Meredyth saw that people she had known for a decade, from the newsstand guy to lawyers and bailiffs and judges, all staring in disbelief. A crowd had gathered, mostly made up of civilians who populated the courtrooms in cases ranging from traffic tickets to murder trials. But among them, Meredyth caught a glimpse of Lauralie Blodgett stepping away, a smile on her face.

"It's her!" Meredyth shouted. "Stop that woman! It's her!"

But Meredyth was led out to a waiting police cruiser, its strobe lights flashing, and outside she had to face yet another crowd. The arrest was humiliating, and she was pleased when finally she could duck into the cruiser and be out of view behind the tinted windows. The handcuffs bit into her wrist, and when the officers climbed into the car, she pleaded with them to take off the cuffs, telling them to call Captain Gordon Lincoln at the 31st Precinct, again telling them who she was, adding, "What happened in the courthouse...it was all a big mis—"

"—misunderstanding," the two cops piped in, in unison.

"Yes ma'am, ahhh, Doctor," said the driver. "Frank, you want to call the Three-one and bother Gordo Lincoln with this, or you want to book the lady?" They had driven off the courthouse sidewalk where the cruiser had parked, blocking the front stairs to the courthouse main entrance.

"I'm the forensic psychiatrist who's working closely with Lieutenant Lucas Stonecoat on the P.O. murder case, the one all over the news."

"The Post-it Ripper case, you?" The two officers stared at one another, and then the driver stared at her through his rearview mirror. "You really got Police ID on you, Doc?"

"Yeah, but my hands are in cuffs and I can't get at my purse."

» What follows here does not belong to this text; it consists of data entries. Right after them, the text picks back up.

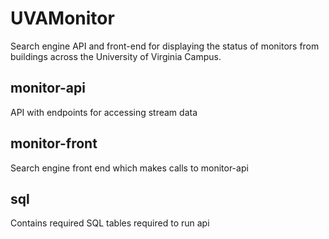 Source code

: # UVAMonitor
Search engine API and front-end for displaying the status of monitors from
buildings across the University of Virginia Campus.

## monitor-api
API with endpoints for accessing stream data

## monitor-front
Search engine front end which makes calls to monitor-api

## sql
Contains required SQL tables required to run api
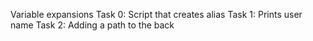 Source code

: Variable expansions
Task 0: Script that creates alias
Task 1: Prints user name
Task 2: Adding a path to the back

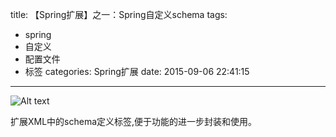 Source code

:title: 【Spring扩展】之一：Spring自定义schema
tags:
  - spring
  - 自定义
  - 配置文件
  - 标签
categories: Spring扩展
date: 2015-09-06 22:41:15
---
![Alt text](/img/xml.png "xml")

扩展XML中的schema定义标签,便于功能的进一步封装和使用。
<!--more--> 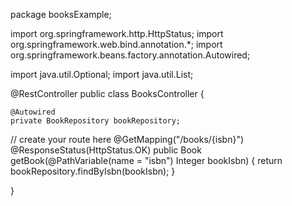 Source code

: package booksExample;

import org.springframework.http.HttpStatus;
import org.springframework.web.bind.annotation.*;
import org.springframework.beans.factory.annotation.Autowired;

import java.util.Optional;
import java.util.List;


@RestController
public class BooksController {

    @Autowired
    private BookRepository bookRepository;

// create your route here
@GetMapping("/books/{isbn}")
@ResponseStatus(HttpStatus.OK)
public Book getBook(@PathVariable(name = "isbn") Integer bookIsbn) {
return bookRepository.findByIsbn(bookIsbn);
}

} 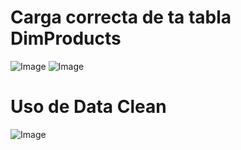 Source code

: # **Carga correcta de ta tabla DimProducts**
![Image](https://github.com/user-attachments/assets/4631ace7-f467-46ec-9fd7-6885cfbe655e)
![Image](https://github.com/user-attachments/assets/202bdfd7-fbba-48b9-a5ac-b08406356bf8)



# **Uso de Data Clean**
![Image](https://github.com/user-attachments/assets/07b2a16c-793f-46d4-bc3e-9ddc98189a7d)
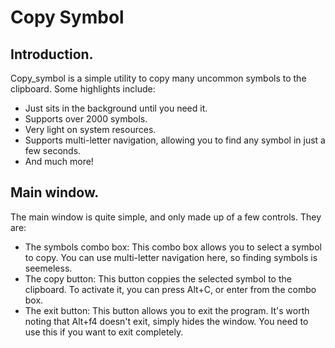 # Copy Symbol

## Introduction.

Copy_symbol is a simple utility to copy many uncommon symbols to the clipboard. Some highlights include:

* Just sits in the background until you need it.
* Supports over 2000 symbols.
* Very light on system resources.
* Supports multi-letter navigation, allowing you to find any symbol in just a few seconds.
* And much more!

## Main window.

The main window is quite simple, and only made up of a few controls. They are:

* The symbols combo box: This combo box allows you to select a symbol to copy. You can use multi-letter navigation here, so finding symbols is seemeless.
* The copy button: This button coppies the selected symbol to the clipboard. To activate it, you can press Alt+C, or enter from the combo box.
* The exit button: This button allows you to exit the program. It's worth noting that Alt+f4 doesn't exit, simply hides the window. You need to use this if you want to exit completely.
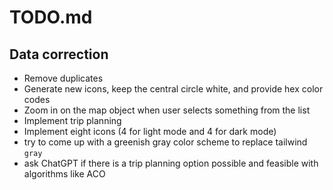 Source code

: # TODO.md

## Data correction

- Remove duplicates
- Generate new icons, keep the central circle white, and provide hex color codes
- Zoom in on the map object when user selects something from the list
- Implement trip planning
- Implement eight icons (4 for light mode and 4 for dark mode)
- try to come up with a greenish gray color scheme to replace tailwind `gray`
- ask ChatGPT if there is a trip planning option possible and feasible with algorithms like ACO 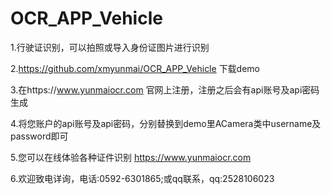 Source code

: # OCR_APP_Vehicle

1.行驶证识别，可以拍照或导入身份证图片进行识别

2.https://github.com/xmyunmai/OCR_APP_Vehicle 下载demo

3.在https://www.yunmaiocr.com 官网上注册，注册之后会有api账号及api密码生成

4.将您账户的api账号及api密码，分别替换到demo里ACamera类中username及password即可

5.您可以在线体验各种证件识别 https://www.yunmaiocr.com

6.欢迎致电详询，电话:0592-6301865;或qq联系，qq:2528106023
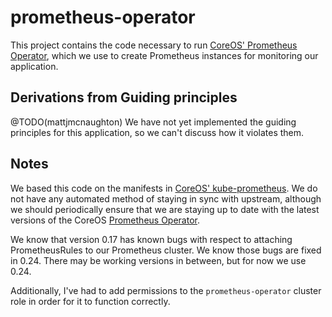 # prometheus-operator

This project contains the code necessary to run [CoreOS' Prometheus
Operator](https://github.com/coreos/prometheus-operator), which we use to create
Prometheus instances for monitoring our application.

## Derivations from Guiding principles

@TODO(mattjmcnaughton) We have not yet implemented the guiding principles for
this application, so we can't discuss how it violates them.

## Notes

We based this code on the manifests in [CoreOS'
kube-prometheus](https://github.com/coreos/prometheus-operator/tree/master/contrib/kube-prometheus/manifests).
We do not have any automated method of staying in sync with upstream, although
we should periodically ensure that we are staying up to date with the latest
versions of the CoreOS [Prometheus
Operator](https://github.com/coreos/prometheus-operator).

We know that version 0.17 has known bugs with respect to attaching
PrometheusRules to our Prometheus cluster. We know those bugs are fixed in 0.24.
There may be working versions in between, but for now we use 0.24.

Additionally, I've had to add permissions to the `prometheus-operator` cluster
role in order for it to function correctly.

The driver pulled over some blocks away.

"What the hell're we doing, Tony?" asked the cop in the passenger seat.

"Check her ID, Frank."

"I have a permit for the gun," she told them. "I'm the police shrink at the Three-one," she nervously repeated.

"Wait, whoa up, Doc. Are you saying that you're the one who's gotten all those body parts by mail—the eyeballs and the hand?" he asked as Frank pulled open the back door and rifled through her purse for identification.

"It's her all right, Tony. Dr. M. Sanger, Ph.D., M.D., Houston PD Forensic Psychiatry, Civilian Personnel. What now?"

"Call Lincoln." Tony adjusted his uniform tie.

"No...no, call Lieutenant Lucas Stonecoat, please. He'll verify I am who I say I am."

"Hmmm...think we've established that much. Tell you what, Doc. How would it be if we dropped you at the Three-one and we all call it a day? I'll talk to security at the courthouse; not likely to be any charges."

"Sounds like a sound plan," she agreed. "Thank you, thank you both."

"Don't mention it." said Frank, a half-kidding, nervous tension to his voice, "not to anyone!"

"Sounds to me like you've been under a great deal of stress here lately, Doc," replied Tony from the wheel as they pulled away, going now toward the 31st Precinct.